• [TASK INSTRUCTIONS] Transcribe all the entries word for word, omitting any pictures they contain.

Stored data:
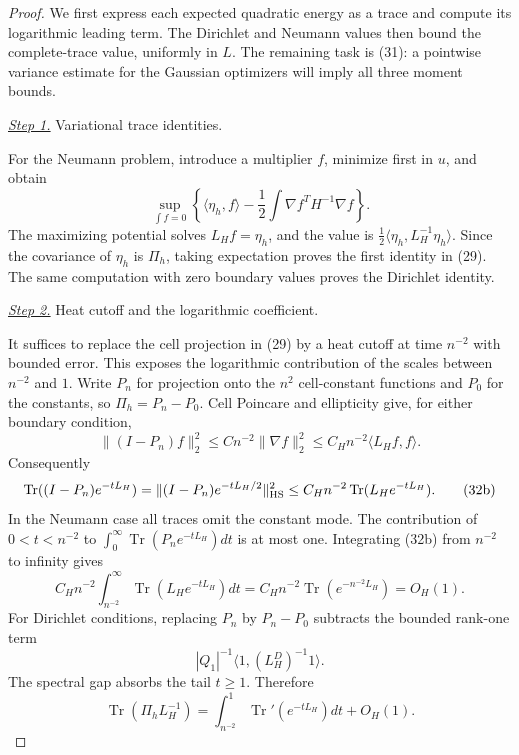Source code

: \documentclass{aomart}
\theoremstyle{definition}
\newcommand{\1}{\mathbf 1}
\begin{document}
\begin{proof}
We first express each expected quadratic energy as a trace and compute
its logarithmic leading term.  The Dirichlet and Neumann values then
bound the complete-trace value, uniformly in $L$.  The remaining task
is (31): a pointwise variance estimate for the Gaussian optimizers
will imply all three moment bounds.

\smallskip\noindent
\underline{\textit{Step 1.}} Variational trace identities.

For the Neumann problem, introduce a multiplier $f$, minimize first in
$u$, and obtain
\begin{equation*}
\sup_ {\int f=0}\left\{\langle\eta_ h,f\rangle
-\frac12\int\nabla f^TH^{-1}\nabla f\right\}.
\end{equation*}
The maximizing potential solves $L_Hf=\eta_h$, and the value is
$\frac12\langle\eta_h,L_H^{-1}\eta_h\rangle$.  Since the covariance
of $\eta_h$ is $\Pi_h$, taking expectation proves the first identity
in (29).  The same computation with zero boundary values proves the
Dirichlet identity.

\smallskip\noindent
\underline{\textit{Step 2.}} Heat cutoff and the logarithmic coefficient.

It suffices to replace the cell projection in (29) by a heat cutoff at
time $n^{-2}$ with bounded error.  This exposes the logarithmic
contribution of the scales between $n^{-2}$ and $1$.
Write $P_n$ for projection onto the $n^2$ cell-constant functions and
$P_0$ for the constants, so $\Pi_h=P_n-P_0$.  Cell Poincare and
ellipticity give, for either boundary condition,
\begin{equation}
\|(I-P_ n)f\|_ 2^2\leq Cn^{-2}\|\nabla f\|_ 2^2
\leq C_ Hn^{-2}\langle L_ Hf,f\rangle.
\tag{32a}
\end{equation}
Consequently
\begin{equation}
\operatorname {Tr}((I-P_ n)e^{-tL_ H})
=\|(I-P_ n)e^{-tL_ H/2}\|_ {\rm HS}^2
\leq C_ Hn^{-2}\operatorname {Tr}(L_ He^{-tL_ H}).
\tag{32b}
\end{equation}
In the Neumann case all traces omit the constant mode.  The contribution
of $0<t<n^{-2}$ to
$\int_ 0^\infty\operatorname {Tr}(P_ ne^{-tL_ H})dt$ is at most one.
Integrating (32b) from $n^{-2}$ to infinity gives
\begin{equation}
C_ Hn^{-2}\int_ {n^{-2}}^\infty
\operatorname {Tr}(L_ He^{-tL_ H})dt
=C_ Hn^{-2}\operatorname {Tr}(e^{-n^{-2}L_ H})=O_ H(1).
\tag{32c}
\end{equation}
For Dirichlet conditions, replacing $P_n$ by $P_n-P_0$ subtracts the
bounded rank-one term
\[
|Q_1|^{-1}\langle1,(L_H^D)^{-1}1\rangle.
\]
The spectral gap absorbs the tail $t\geq1$.  Therefore
\begin{equation}
\operatorname {Tr}(\Pi_ hL_ H^{-1})
=\int_ {n^{-2}}^1\operatorname {Tr}'(e^{-tL_ H})dt+O_ H(1).
\tag{32d}
\end{equation}


\end{proof}
\end{document}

• [SOLUTION FOR THIS TASK]
Source code

: \documentclass{aomart}
\theoremstyle{definition}
\newcommand{\1}{\mathbf 1}
\begin{document}
\begin{proof}
We first express each expected quadratic energy as a trace and compute
its logarithmic leading term.  The Dirichlet and Neumann values then
bound the complete-trace value, uniformly in $L$.  The remaining task
is (31): a pointwise variance estimate for the Gaussian optimizers
will imply all three moment bounds.

\smallskip\noindent
\underline{\textit{Step 1.}} Variational trace identities.

For the Neumann problem, introduce a multiplier $f$, minimize first in
$u$, and obtain
\begin{equation*}
\sup_ {\int f=0}\left\{\langle\eta_ h,f\rangle
-\frac12\int\nabla f^TH^{-1}\nabla f\right\}.
\end{equation*}
The maximizing potential solves $L_Hf=\eta_h$, and the value is
$\frac12\langle\eta_h,L_H^{-1}\eta_h\rangle$.  Since the covariance
of $\eta_h$ is $\Pi_h$, taking expectation proves the first identity
in (29).  The same computation with zero boundary values proves the
Dirichlet identity.

\smallskip\noindent
\underline{\textit{Step 2.}} Heat cutoff and the logarithmic coefficient.

It suffices to replace the cell projection in (29) by a heat cutoff at
time $n^{-2}$ with bounded error.  This exposes the logarithmic
contribution of the scales between $n^{-2}$ and $1$.
Write $P_n$ for projection onto the $n^2$ cell-constant functions and
$P_0$ for the constants, so $\Pi_h=P_n-P_0$.  Cell Poincare and
ellipticity give, for either boundary condition,
\begin{equation}
\|(I-P_ n)f\|_ 2^2\leq Cn^{-2}\|\nabla f\|_ 2^2
\leq C_ Hn^{-2}\langle L_ Hf,f\rangle.
\tag{32a}
\end{equation}
Consequently
\begin{equation}
\operatorname {Tr}((I-P_ n)e^{-tL_ H})
=\|(I-P_ n)e^{-tL_ H/2}\|_ {\rm HS}^2
\leq C_ Hn^{-2}\operatorname {Tr}(L_ He^{-tL_ H}).
\tag{32b}
\end{equation}
In the Neumann case all traces omit the constant mode.  The contribution
of $0<t<n^{-2}$ to
$\int_ 0^\infty\operatorname {Tr}(P_ ne^{-tL_ H})dt$ is at most one.
Integrating (32b) from $n^{-2}$ to infinity gives
\begin{equation}
C_ Hn^{-2}\int_ {n^{-2}}^\infty
\operatorname {Tr}(L_ He^{-tL_ H})dt
=C_ Hn^{-2}\operatorname {Tr}(e^{-n^{-2}L_ H})=O_ H(1).
\tag{32c}
\end{equation}
For Dirichlet conditions, replacing $P_n$ by $P_n-P_0$ subtracts the
bounded rank-one term
\[
|Q_1|^{-1}\langle1,(L_H^D)^{-1}1\rangle.
\]
The spectral gap absorbs the tail $t\geq1$.  Therefore
\begin{equation}
\operatorname {Tr}(\Pi_ hL_ H^{-1})
=\int_ {n^{-2}}^1\operatorname {Tr}'(e^{-tL_ H})dt+O_ H(1).
\tag{32d}
\end{equation}


\end{proof}
\end{document}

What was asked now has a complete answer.